Information shown

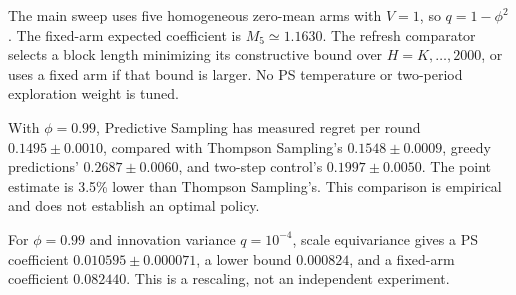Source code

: The main sweep uses five homogeneous zero-mean arms with $V=1$, so $q=1-\phi^2$. The fixed-arm expected coefficient is $M_5\simeq1.1630$. The refresh comparator selects a block length minimizing its constructive bound over $H=K,\ldots,2000$, or uses a fixed arm if that bound is larger. No PS temperature or two-period exploration weight is tuned.

\begin{table}[ht]
\centering
\caption{Measured regret per round against the full-current-state oracle. The lower bound is exact; remaining entries are empirical means and 95\% interval halfwidths.}
\end{table}


With $\phi=0.99$, Predictive Sampling has measured regret per round $0.1495\pm0.0010$, compared with Thompson Sampling's $0.1548\pm0.0009$, greedy predictions' $0.2687\pm0.0060$, and two-step control's $0.1997\pm0.0050$. The point estimate is 3.5\% lower than Thompson Sampling's. This comparison is empirical and does not establish an optimal policy.

For $\phi=0.99$ and innovation variance $q=10^{-4}$, scale equivariance gives a PS coefficient $0.010595\pm0.000071$, a lower bound $0.000824$, and a fixed-arm coefficient $0.082440$. This is a rescaling, not an independent experiment.

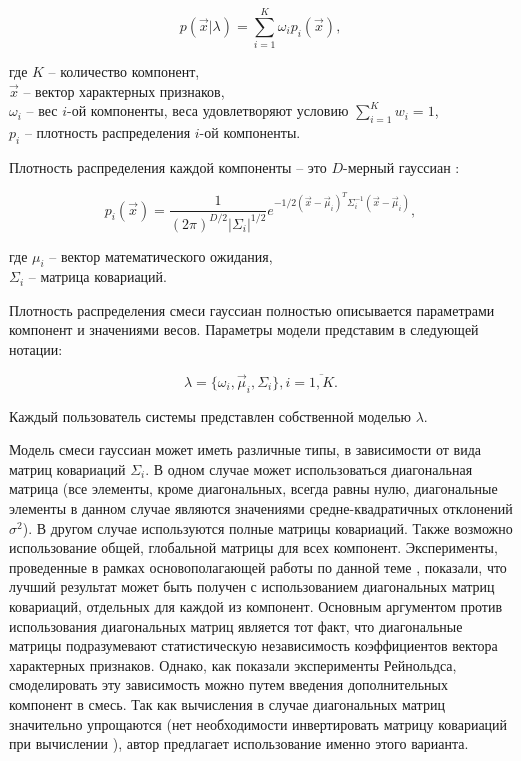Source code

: \begin{equation}
p(\vec x | \lambda) = \sum_{i=1}^K{\omega_i p_i(\vec x)},
\end{equation}

\noindent где $K$ -- количество компонент,\\
$\vec x$ -- вектор характерных признаков,\\
$\omega_i$ -- вес $i$-ой компоненты, веса удовлетворяют условию $\sum_{i=1}^K w_i = 1$,\\
$p_i$ -- плотность распределения $i$-ой компоненты.

Плотность распределения каждой компоненты -- это $D$-мерный гауссиан \cite{BMSTUM16}:

\begin{equation}
\label{eq:mdnormalpdf}
p_i(\vec x) = \frac{1}{(2\pi)^{D/2} |\Sigma_i|^{1/2}}e^{-1/2(\vec x - \vec \mu_i)^T \Sigma_i^{-1} (\vec x - \vec \mu_i)},
\end{equation}

\noindent где $\mu_i$ -- вектор математического ожидания,\\
$\Sigma_i$ -- матрица ковариаций.

Плотность распределения смеси гауссиан полностью описывается параметрами компонент и значениями весов. Параметры модели представим в следующей нотации:

\begin{equation}
\lambda = \{ \omega_i, \vec \mu_i, \Sigma_i  \}, i = \overline{1,K}.
\end{equation}

Каждый пользователь системы представлен собственной моделью $\lambda$.

Модель смеси гауссиан может иметь различные типы, в зависимости от вида матриц ковариаций $\Sigma_i$. В одном случае может использоваться диагональная матрица (все элементы, кроме диагональных, всегда равны нулю, диагональные элементы в данном случае являются значениями средне-квадратичных отклонений $\sigma^2$). В другом случае используются полные матрицы ковариаций. Также возможно использование общей, глобальной матрицы для всех компонент. Эксперименты, проведенные в рамках основополагающей работы по данной теме \cite{Reynolds95gmm}, показали, что лучший результат может быть получен с использованием диагональных матриц ковариаций, отдельных для каждой из компонент. Основным аргументом против использования диагональных матриц является тот факт, что диагональные матрицы подразумевают статистическую независимость коэффициентов вектора характерных признаков. Однако, как показали эксперименты Рейнольдса, смоделировать эту зависимость можно путем введения дополнительных компонент в смесь. Так как вычисления в случае диагональных матриц значительно упрощаются (нет необходимости инвертировать матрицу ковариаций при вычислении ), автор предлагает использование именно этого варианта.

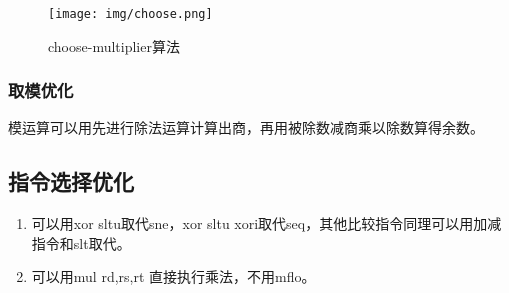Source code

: \begin{figure}[H]
	\centering
	\texttt{[image: img/choose.png]}
	\caption{choose-multiplier算法}
	\label{fig:choose}
\end{figure}

\subsubsection{取模优化}
模运算可以用先进行除法运算计算出商，再用被除数减商乘以除数算得余数。

\subsection{指令选择优化}

\begin{enumerate}
    \item 可以用xor sltu取代sne，xor sltu xori取代seq，其他比较指令同理可以用加减指令和slt取代。
    \item 可以用mul rd,rs,rt 直接执行乘法，不用mflo。
\end{enumerate}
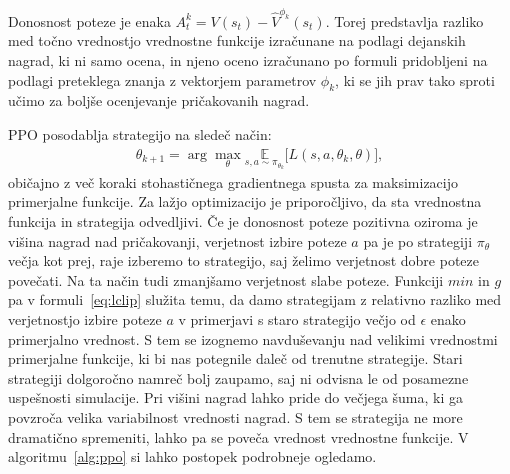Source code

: Donosnost poteze je enaka $A_t^k = V(s_t) - \hat{V}^{\phi_k}(s_t)$. Torej predstavlja razliko med točno vrednostjo vrednostne funkcije izračunane na podlagi dejanskih nagrad, ki ni samo ocena, in njeno oceno izračunano po formuli pridobljeni na podlagi preteklega znanja z vektorjem parametrov $\phi_k$, ki se jih prav tako sproti učimo za boljše ocenjevanje pričakovanih nagrad.

PPO posodablja strategijo na sledeč način:
\begin{align}
\theta_{k+1} = \arg \max_{\theta} \underset{s,a \sim \pi_{\theta_k}}{\mathbb{E}}\lbrack
L(s,a,\theta_k, \theta)\rbrack, \label{eq:posodobi}
\end{align}
običajno z več koraki stohastičnega gradientnega spusta za maksimizacijo primerjalne funkcije. Za lažjo optimizacijo je priporočljivo, da sta vrednostna funkcija in strategija odvedljivi. Če je donosnost poteze pozitivna oziroma je višina nagrad nad pričakovanji, verjetnost izbire poteze $a$ pa je po strategiji $\pi_\theta$ večja kot prej, raje izberemo to strategijo, saj želimo verjetnost dobre poteze povečati. Na ta način tudi zmanjšamo verjetnost slabe poteze. Funkciji $min$ in $g$ pa v formuli~\eqref{eq:lclip} služita temu, da damo strategijam z relativno razliko med verjetnostjo izbire poteze $a$ v primerjavi s staro strategijo večjo od $\epsilon$ enako primerjalno vrednost. S tem se izognemo navduševanju nad velikimi vrednostmi primerjalne funkcije, ki bi nas potegnile daleč od trenutne strategije. Stari strategiji dolgoročno namreč bolj zaupamo, saj ni odvisna le od posamezne uspešnosti simulacije. Pri višini nagrad lahko pride do večjega šuma, ki ga povzroča velika variabilnost vrednosti nagrad. S tem se strategija ne more dramatično spremeniti, lahko pa se poveča vrednost vrednostne funkcije. V algoritmu~\ref{alg:ppo} si lahko postopek podrobneje ogledamo.

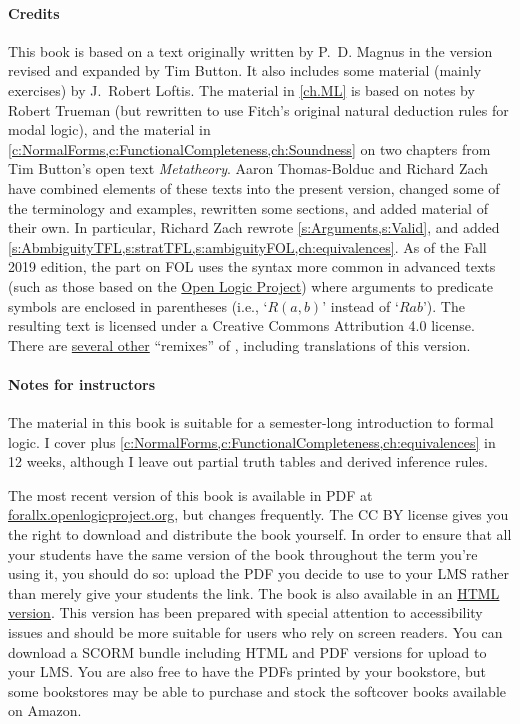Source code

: \paragraph{Credits} This book is based on a text originally written by P.~D. Magnus in the version revised and expanded by Tim Button. It also includes some material (mainly exercises) by J.~Robert Loftis. The material in \cref{ch.ML} is based on notes by Robert Trueman (but rewritten to use Fitch's original natural deduction rules for modal logic), and the material in \cref{c:NormalForms,c:FunctionalCompleteness,ch:Soundness} on two chapters from Tim Button's open text \textit{Metatheory}. Aaron Thomas-Bolduc and Richard Zach have combined elements of these texts into the present version, changed some of the terminology and examples, rewritten some sections, and added material of their own.  In particular, Richard Zach rewrote \cref{s:Arguments,s:Valid}, and added \cref{s:AbmbiguityTFL,s:stratTFL,s:ambiguityFOL,ch:equivalences}. As of the Fall 2019 edition, the part on FOL uses the syntax more common in advanced texts (such as those based on the \href{https://openlogicproject.org/}{Open Logic Project}) where arguments to predicate symbols are enclosed in parentheses (i.e., `$R(a,b)$' instead of `$Rab$'). The resulting text is licensed under a Creative Commons Attribution 4.0 license. There are \href{https://github.com/OpenLogicProject/OpenLogic/wiki/Other-Logic-Textbooks}{several other} ``remixes'' of \forallx, including translations of this version.

\paragraph{Notes for instructors} The material in this book is suitable for a semester-long introduction to formal logic. I cover  plus \cref{c:NormalForms,c:FunctionalCompleteness,ch:equivalences} in 12 weeks, although I leave out partial truth tables and derived inference rules.

The most recent version of this book is available in PDF at
\href{https://forallx.openlogicproject.org}{forallx.openlogicproject.org},
but changes frequently.  The CC BY license gives you the right to
download and distribute the book yourself. In order to ensure that all
your students have the same version of the book throughout the term
you're using it, you should do so: upload the PDF you decide to use to
your LMS rather than merely give your students the link. The book is
also available in an
\href{https://forallx.openlogicproject.org/html/}{HTML version}. This
version has been prepared with special attention to accessibility
issues and should be more suitable for users who rely on screen
readers. You can download a SCORM bundle including HTML and PDF
versions for upload to your LMS. You are also free to have the PDFs
printed by your bookstore, but some bookstores may be able to purchase
and stock the softcover books available on Amazon.

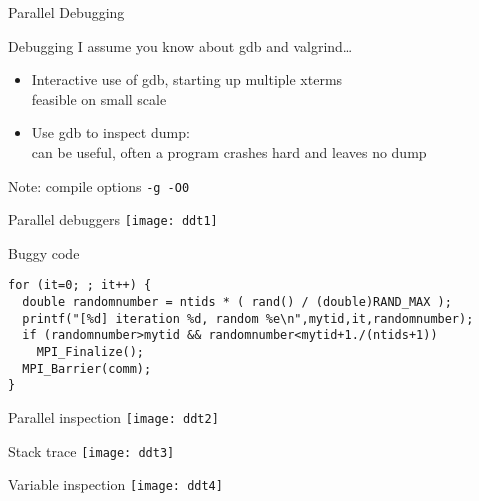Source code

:  {Parallel Debugging}

\begin{numberedframe}{Debugging}
  I assume you know about gdb and valgrind\ldots
  \begin{itemize}
  \item Interactive use of gdb, starting up multiple xterms\\
    feasible on small scale
  \item Use gdb to inspect dump:\\
    can be useful, often a program crashes hard and leaves no dump
  \end{itemize}
  Note: compile options \texttt{-g -O0}
\end{numberedframe}

\begin{numberedframe}{Parallel debuggers}
\texttt{[image: ddt1]}
\end{numberedframe}

\begin{numberedframe}{Buggy code}
\begin{verbatim}
for (it=0; ; it++) {
  double randomnumber = ntids * ( rand() / (double)RAND_MAX );
  printf("[%d] iteration %d, random %e\n",mytid,it,randomnumber);
  if (randomnumber>mytid && randomnumber<mytid+1./(ntids+1))  
    MPI_Finalize();
  MPI_Barrier(comm);
}
\end{verbatim}
\end{numberedframe}

\begin{numberedframe}{Parallel inspection}
\texttt{[image: ddt2]}
\end{numberedframe}

\begin{numberedframe}{Stack trace}
  \texttt{[image: ddt3]}
\end{numberedframe}

\begin{numberedframe}{Variable inspection}
  \texttt{[image: ddt4]}
\end{numberedframe}

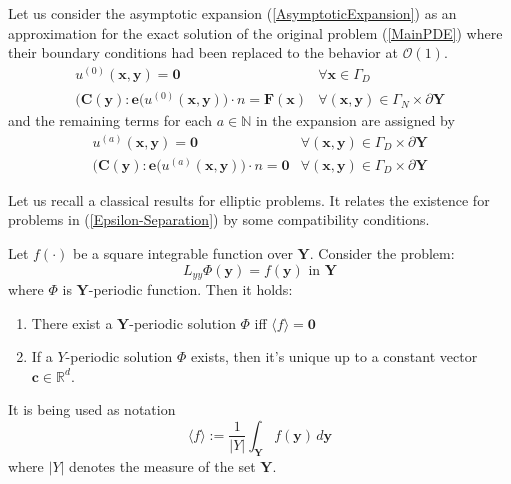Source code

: Let us consider the asymptotic expansion (\ref{AsymptoticExpansion}) as an approximation for the exact solution of the original problem (\ref{MainPDE}) where their boundary conditions had been replaced to the behavior at $\mathcal{O}(1)$.
\begin{equation*}
    \begin{array}{cc}   
        u^{(0)}(\mathbf{x},\mathbf{y}) = \mathbf{0} & \forall \mathbf{x} \in \Gamma_D\\
        \big(\mathbf{C}(\mathbf{y}): \mathbf{e} (u^{(0)}(\mathbf{x}, \mathbf{y}) \big) \cdot n = \hat{\mathbf{F}}(\mathbf{x}) & \forall (\mathbf{x},\mathbf{y}) \in \Gamma_N \times \partial \mathbf{Y}
    \end{array}
\end{equation*}
and the remaining terms for each $a \in \mathbb{N}$ in the expansion are assigned by
\begin{equation*}
    \begin{array}{cc}
        u^{(a)}(\mathbf{x},\mathbf{y}) = \mathbf{0} & \forall (\mathbf{x}, \mathbf{y}) \in \Gamma_D\times \partial \mathbf{Y} \\
        \big( \mathbf{C}(\mathbf{y}): \mathbf{e} (u^{(a)}(\mathbf{x},\mathbf{y}) \big) \cdot n = \mathbf{0} & \forall  (\mathbf{x}, \mathbf{y}) \in \Gamma_D\times \partial \mathbf{Y} 
    \end{array}
\end{equation*}

Let us recall a classical results for elliptic problems. It relates the existence for problems in (\ref{Epsilon-Separation}) by some compatibility conditions.
\begin{lem}
\label{ExistenceLemma}
Let $f(\cdot)$ be a square integrable function over $\mathbf{Y}$. Consider the problem:
\begin{equation*}
    L_{yy} \Phi(\mathbf{y}) = f(\mathbf{y}) \text{ in } \mathbf{Y}
\end{equation*}
where $\Phi$ is $\mathbf{Y}$-periodic function. Then it holds:
\begin{enumerate}
    \item There exist a $\mathbf{Y}$-periodic solution $\Phi$ iff $\langle f \rangle = \mathbf{0}$
    \item If a $Y$-periodic solution $\Phi$ exists, then it's unique up to a constant vector $\mathbf{c} \in \mathbb{R}^d$.
\end{enumerate}
\end{lem}

\begin{rem}
It is being used as notation
\begin{equation*}
    \langle f \rangle := \frac{1}{\vert Y \vert} \int_{\mathbf{Y}} f(\mathbf{y}) \, d\mathbf{y}
\end{equation*}
where $\vert Y \vert$ denotes the measure of the set $\mathbf{Y}$.
\end{rem}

Problem to work on
Tell how many lines in the material above include the word "round", giving the number only.

Solution to this task
2